Petar Chalakov

Personal information
- Full name: Petar Pavlov Chalakov
- Date of birth: 15 June 1998 (age 26)
- Place of birth: Plovdiv, Bulgaria
- Position(s): Central midfielder

Team information
- Current team: Litex Lovech
- Number: 14

Youth career
- Botev Plovdiv

Senior career*
- Years: Team / Apps / (Gls)
- 2016–2018: Botev Plovdiv / 1 / (0)
- 2017–2018: → Maritsa Plovdiv (loan) / 23 / (0)
- 2018–2021: Lokomotiv GO / 64 / (2)
- 2021–: Litex Lovech / 32 / (0)

= Petar Chalakov =

Bulgarian footballer

Petar Chalakov (Петър Чалъков; born 15 June 1998) is a Bulgarian footballer who plays as a midfielder for Litex Lovech.

==Career==
Chalakov started his career at the youth ranks of Botev Plovdiv.

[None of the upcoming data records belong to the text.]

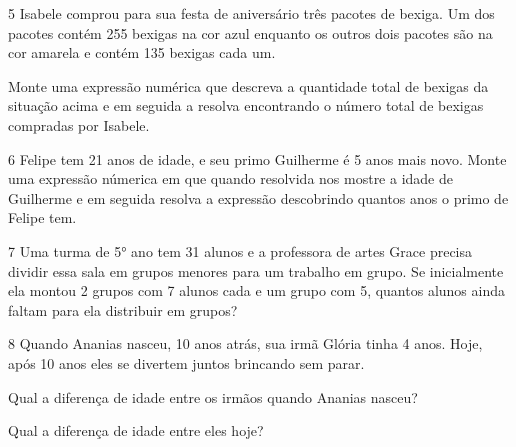 \num{5} Isabele comprou para sua festa de aniversário três pacotes de
bexiga. Um dos pacotes contém 255 bexigas na cor azul enquanto os outros
dois pacotes são na cor amarela e contém 135 bexigas cada um.

Monte uma expressão numérica que descreva a quantidade total de bexigas
da situação acima e em seguida a resolva encontrando o número total de
bexigas compradas por Isabele.



\num{6} Felipe tem 21 anos de idade, e seu primo Guilherme é 5 anos mais
novo. Monte uma expressão númerica em que quando resolvida nos mostre a
idade de Guilherme e em seguida resolva a expressão descobrindo quantos
anos o primo de Felipe tem.



\num{7} Uma turma de 5° ano tem 31 alunos e a professora de artes Grace
precisa dividir essa sala em grupos menores para um trabalho em grupo.
Se inicialmente ela montou 2 grupos com 7 alunos cada e um grupo com 5,
quantos alunos ainda faltam para ela distribuir em grupos?



\num{8} Quando Ananias nasceu, 10 anos atrás, sua irmã Glória tinha 4 anos.
Hoje, após 10 anos eles se divertem juntos brincando sem parar.

\begin{escolha}
\item
  Qual a diferença de idade entre os irmãos quando Ananias nasceu?


\item
  Qual a diferença de idade entre eles hoje?

\end{escolha}


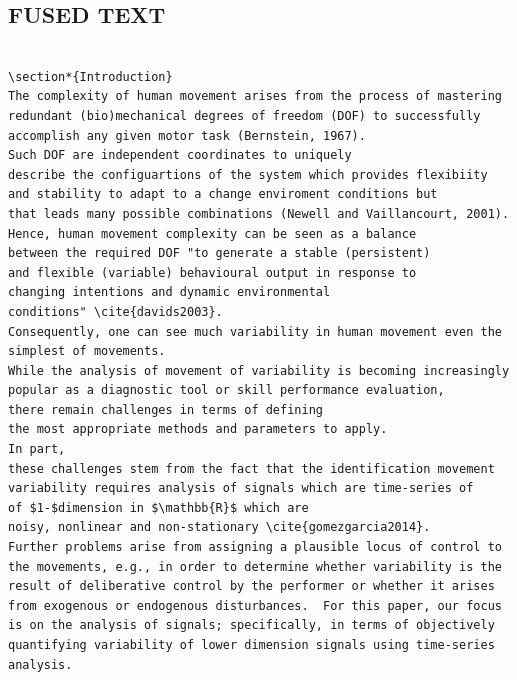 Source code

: \documentclass[10pt]{article}
\begin{document}
\subsection{FUSED TEXT}
\begin{verbatim}

\section*{Introduction}
The complexity of human movement arises from the process of mastering 
redundant (bio)mechanical degrees of freedom (DOF) to successfully 
accomplish any given motor task (Bernstein, 1967).
Such DOF are independent coordinates to uniquely 
describe the configuartions of the system which provides flexibiity 
and stability to adapt to a change enviroment conditions but 
that leads many possible combinations (Newell and Vaillancourt, 2001).
Hence, human movement complexity can be seen as a balance 
between the required DOF "to generate a stable (persistent) 
and flexible (variable) behavioural output in response to 
changing intentions and dynamic environmental
conditions" \cite{davids2003}. 
Consequently, one can see much variability in human movement even the 
simplest of movements.  
While the analysis of movement of variability is becoming increasingly 
popular as a diagnostic tool or skill performance evaluation, 
there remain challenges in terms of defining 
the most appropriate methods and parameters to apply. 
In part, 
these challenges stem from the fact that the identification movement 
variability requires analysis of signals which are time-series of 
of $1-$dimension in $\mathbb{R}$ which are 
noisy, nonlinear and non-stationary \cite{gomezgarcia2014}.
Further problems arise from assigning a plausible locus of control to 
the movements, e.g., in order to determine whether variability is the 
result of deliberative control by the performer or whether it arises 
from exogenous or endogenous disturbances.  For this paper, our focus 
is on the analysis of signals; specifically, in terms of objectively 
quantifying variability of lower dimension signals using time-series analysis.


\end{verbatim}
\end{document}
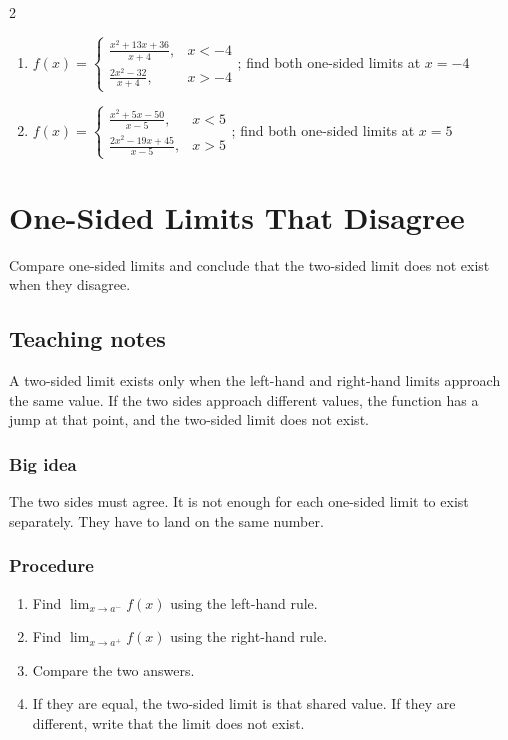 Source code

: \documentclass[11pt,oneside]{book}
\newenvironment{rulebox}[1]{\par\medskip\noindent{\color{navy}\bfseries #1}\par\noindent{\color{navy}\hrule}\smallskip}{\par\smallskip\noindent{\color{navy}\hrule}\par\medskip}
\begin{document}
\begin{multicols}{2}
\begin{enumerate}[leftmargin=*,label=\textbf{\arabic*.},itemsep=0.65\baselineskip]
\item $f(x)=\begin{cases} \frac{x^{2} + 13 x + 36}{x + 4}, & x<-4\\ \frac{2 x^{2} - 32}{x + 4}, & x>-4 \end{cases}$; find both one-sided limits at $x=-4$
\item $f(x)=\begin{cases} \frac{x^{2} + 5 x - 50}{x - 5}, & x<5\\ \frac{2 x^{2} - 19 x + 45}{x - 5}, & x>5 \end{cases}$; find both one-sided limits at $x=5$
\end{enumerate}
\end{multicols}

\chapter{One-Sided Limits That Disagree}
\begin{rulebox}{Learning target}
Compare one-sided limits and conclude that the two-sided limit does not exist when they disagree.
\end{rulebox}
\section*{Teaching notes}
A two-sided limit exists only when the left-hand and right-hand limits approach the same value. If the two sides approach different values, the function has a jump at that point, and the two-sided limit does not exist.

\subsection*{Big idea}
The two sides must agree. It is not enough for each one-sided limit to exist separately. They have to land on the same number.

\subsection*{Procedure}
\begin{enumerate}[leftmargin=*]
\item Find $\lim_{x\to a^-}f(x)$ using the left-hand rule.
\item Find $\lim_{x\to a^+}f(x)$ using the right-hand rule.
\item Compare the two answers.
\item If they are equal, the two-sided limit is that shared value. If they are different, write that the limit does not exist.
\end{enumerate}
\end{document}
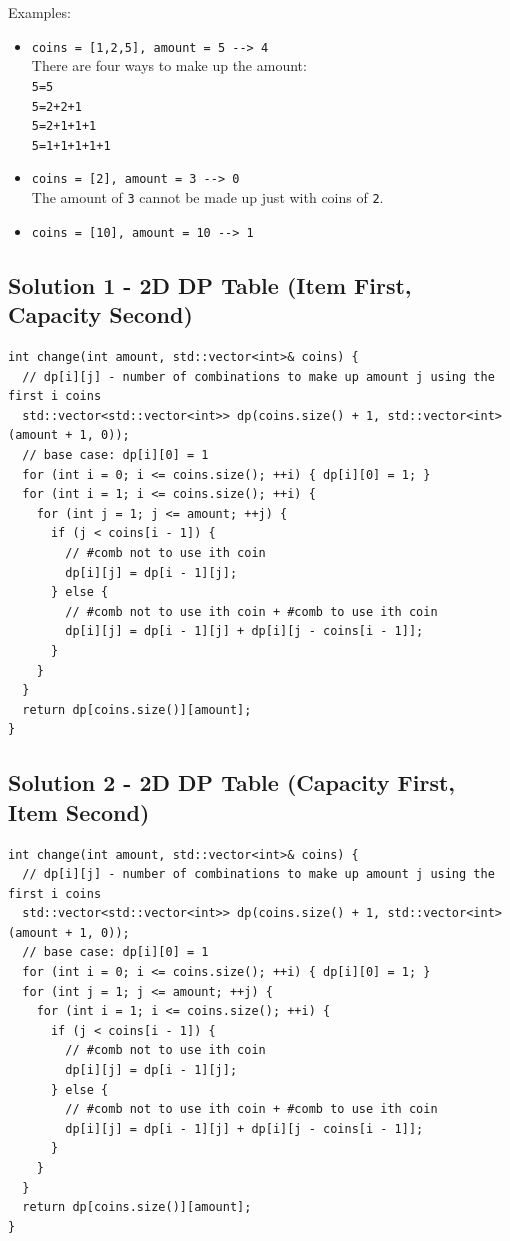 Examples:
\begin{itemize}
\item {\colorbox{CodeBackground}{\lstinline|coins = [1,2,5], amount = 5 --> 4|}}\\
There are four ways to make up the amount:\\
{\colorbox{CodeBackground}{\lstinline|5=5|}} \\
{\colorbox{CodeBackground}{\lstinline|5=2+2+1|}} \\
{\colorbox{CodeBackground}{\lstinline|5=2+1+1+1|}} \\
{\colorbox{CodeBackground}{\lstinline|5=1+1+1+1+1|}}
\item {\colorbox{CodeBackground}{\lstinline|coins = [2], amount = 3 --> 0|}}\\
The amount of {\colorbox{CodeBackground}{\lstinline|3|}} cannot be made up just with coins of {\colorbox{CodeBackground}{\lstinline|2|}}.
\item {\colorbox{CodeBackground}{\lstinline|coins = [10], amount = 10 --> 1|}}
\end{itemize}

\subsection*{Solution 1 - 2D DP Table (Item First, Capacity Second)}
\begin{lstlisting}
int change(int amount, std::vector<int>& coins) {
  // dp[i][j] - number of combinations to make up amount j using the first i coins
  std::vector<std::vector<int>> dp(coins.size() + 1, std::vector<int>(amount + 1, 0));
  // base case: dp[i][0] = 1
  for (int i = 0; i <= coins.size(); ++i) { dp[i][0] = 1; }
  for (int i = 1; i <= coins.size(); ++i) {
    for (int j = 1; j <= amount; ++j) {
      if (j < coins[i - 1]) {
        // #comb not to use ith coin
        dp[i][j] = dp[i - 1][j];
      } else {
        // #comb not to use ith coin + #comb to use ith coin
        dp[i][j] = dp[i - 1][j] + dp[i][j - coins[i - 1]];
      }
    }
  }
  return dp[coins.size()][amount];
}
\end{lstlisting}

\subsection*{Solution 2 - 2D DP Table (Capacity First, Item Second)}
\begin{lstlisting}
int change(int amount, std::vector<int>& coins) {
  // dp[i][j] - number of combinations to make up amount j using the first i coins
  std::vector<std::vector<int>> dp(coins.size() + 1, std::vector<int>(amount + 1, 0));
  // base case: dp[i][0] = 1
  for (int i = 0; i <= coins.size(); ++i) { dp[i][0] = 1; }
  for (int j = 1; j <= amount; ++j) {
    for (int i = 1; i <= coins.size(); ++i) {
      if (j < coins[i - 1]) {
        // #comb not to use ith coin
        dp[i][j] = dp[i - 1][j];
      } else {
        // #comb not to use ith coin + #comb to use ith coin
        dp[i][j] = dp[i - 1][j] + dp[i][j - coins[i - 1]];
      }
    }
  }
  return dp[coins.size()][amount];
}
\end{lstlisting}

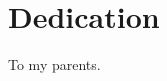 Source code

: 
\begingroup
\let\clearpage\relax
\let\cleardoublepage\relax
\let\cleardoublepage\relax

\chapter*{Dedication}
\centering
\vspace{150pt}
To my parents.
\vfill


\endgroup			

\vfill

On 17 September 2016, he made his professional debut for the club in a 4–0 home win over Lokomotiv Gorna Oryahovitsa, coming on as substitute for Felipe Brisola. On 16 June 2017, he was loaned to Maritsa Plovdiv.

In July 2018, Chalakov joined Lokomotiv Gorna Oryahovitsa.